BEGIN

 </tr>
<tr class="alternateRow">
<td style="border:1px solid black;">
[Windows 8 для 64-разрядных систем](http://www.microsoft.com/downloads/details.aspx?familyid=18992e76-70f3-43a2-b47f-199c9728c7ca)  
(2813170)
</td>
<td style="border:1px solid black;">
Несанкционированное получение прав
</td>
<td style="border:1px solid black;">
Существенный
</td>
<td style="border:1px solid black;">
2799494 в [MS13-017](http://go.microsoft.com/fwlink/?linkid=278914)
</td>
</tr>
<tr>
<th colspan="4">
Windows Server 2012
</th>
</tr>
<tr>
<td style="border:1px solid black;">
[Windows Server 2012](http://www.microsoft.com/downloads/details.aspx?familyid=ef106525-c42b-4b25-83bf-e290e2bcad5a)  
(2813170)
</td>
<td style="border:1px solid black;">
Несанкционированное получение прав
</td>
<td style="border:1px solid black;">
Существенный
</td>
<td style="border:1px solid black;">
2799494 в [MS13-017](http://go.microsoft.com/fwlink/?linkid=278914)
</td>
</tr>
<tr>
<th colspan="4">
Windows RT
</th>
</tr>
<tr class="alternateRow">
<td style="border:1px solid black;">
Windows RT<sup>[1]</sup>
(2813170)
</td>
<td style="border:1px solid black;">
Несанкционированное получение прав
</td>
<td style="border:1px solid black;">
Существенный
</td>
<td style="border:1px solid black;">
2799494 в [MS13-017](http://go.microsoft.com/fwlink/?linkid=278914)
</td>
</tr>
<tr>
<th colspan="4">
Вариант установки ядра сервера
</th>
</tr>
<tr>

END
BEGIN

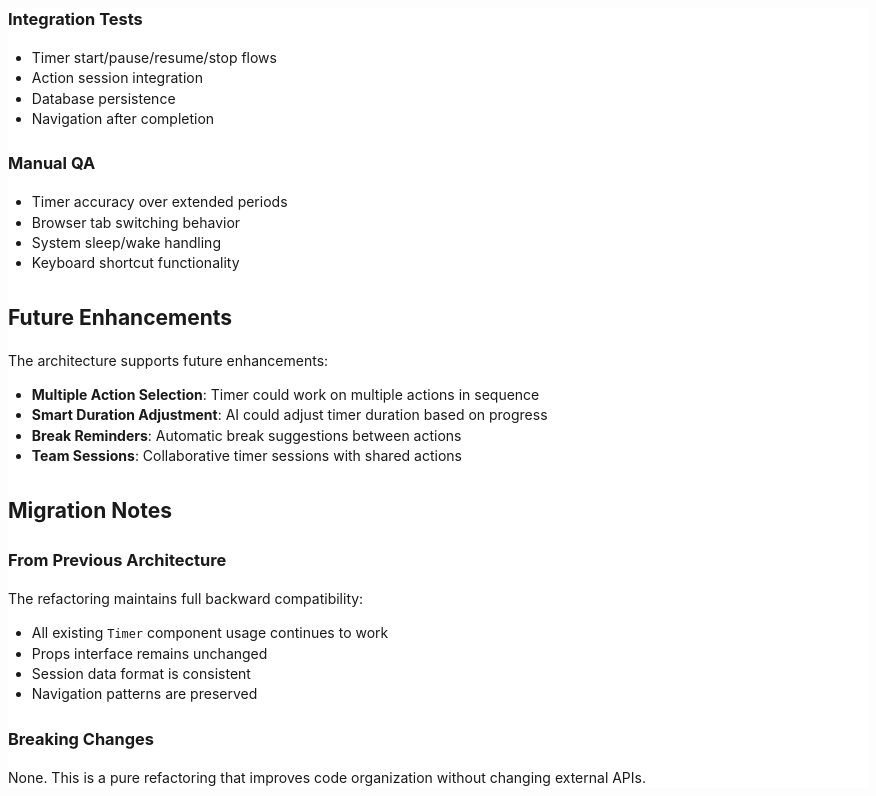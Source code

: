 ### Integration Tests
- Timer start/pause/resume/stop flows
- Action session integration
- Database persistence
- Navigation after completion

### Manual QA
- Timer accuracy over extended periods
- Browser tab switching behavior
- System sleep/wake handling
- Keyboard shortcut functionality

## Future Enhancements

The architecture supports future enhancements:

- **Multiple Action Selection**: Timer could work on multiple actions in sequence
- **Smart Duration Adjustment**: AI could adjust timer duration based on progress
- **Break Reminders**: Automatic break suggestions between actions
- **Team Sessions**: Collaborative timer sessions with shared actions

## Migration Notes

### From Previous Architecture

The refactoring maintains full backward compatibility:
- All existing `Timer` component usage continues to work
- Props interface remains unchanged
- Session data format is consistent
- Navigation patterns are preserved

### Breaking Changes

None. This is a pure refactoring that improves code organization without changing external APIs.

END
BEGIN

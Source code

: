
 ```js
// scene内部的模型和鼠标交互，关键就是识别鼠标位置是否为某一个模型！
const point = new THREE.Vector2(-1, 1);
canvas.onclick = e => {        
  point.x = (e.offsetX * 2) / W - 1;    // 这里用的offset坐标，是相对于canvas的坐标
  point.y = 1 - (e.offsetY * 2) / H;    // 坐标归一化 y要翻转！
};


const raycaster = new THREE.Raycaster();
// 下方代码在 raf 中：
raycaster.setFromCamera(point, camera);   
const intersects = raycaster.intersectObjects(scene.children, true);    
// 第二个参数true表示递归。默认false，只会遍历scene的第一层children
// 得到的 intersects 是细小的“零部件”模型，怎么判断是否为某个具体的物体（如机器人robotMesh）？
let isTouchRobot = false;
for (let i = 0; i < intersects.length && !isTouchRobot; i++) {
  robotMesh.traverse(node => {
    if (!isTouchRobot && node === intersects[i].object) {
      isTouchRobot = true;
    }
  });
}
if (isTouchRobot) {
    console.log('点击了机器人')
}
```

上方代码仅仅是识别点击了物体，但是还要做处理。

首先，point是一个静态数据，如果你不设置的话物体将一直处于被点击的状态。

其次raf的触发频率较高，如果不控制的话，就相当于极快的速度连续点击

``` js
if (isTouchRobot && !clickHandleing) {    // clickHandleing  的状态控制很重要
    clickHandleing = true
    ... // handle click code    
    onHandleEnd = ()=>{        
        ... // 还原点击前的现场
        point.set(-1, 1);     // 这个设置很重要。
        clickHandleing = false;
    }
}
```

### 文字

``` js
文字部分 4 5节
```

END

**TASK DETAILS:** Copy out the lines above exactly, beginning at the one that contains "- Timer accuracy over extended periods" and ending at the one that contains "None. This is".

**RESPONSE:**
- Timer accuracy over extended periods
- Browser tab switching behavior
- System sleep/wake handling
- Keyboard shortcut functionality

## Future Enhancements

The architecture supports future enhancements:

- **Multiple Action Selection**: Timer could work on multiple actions in sequence
- **Smart Duration Adjustment**: AI could adjust timer duration based on progress
- **Break Reminders**: Automatic break suggestions between actions
- **Team Sessions**: Collaborative timer sessions with shared actions

## Migration Notes

### From Previous Architecture

The refactoring maintains full backward compatibility:
- All existing `Timer` component usage continues to work
- Props interface remains unchanged
- Session data format is consistent
- Navigation patterns are preserved

### Breaking Changes

None. This is a pure refactoring that improves code organization without changing external APIs.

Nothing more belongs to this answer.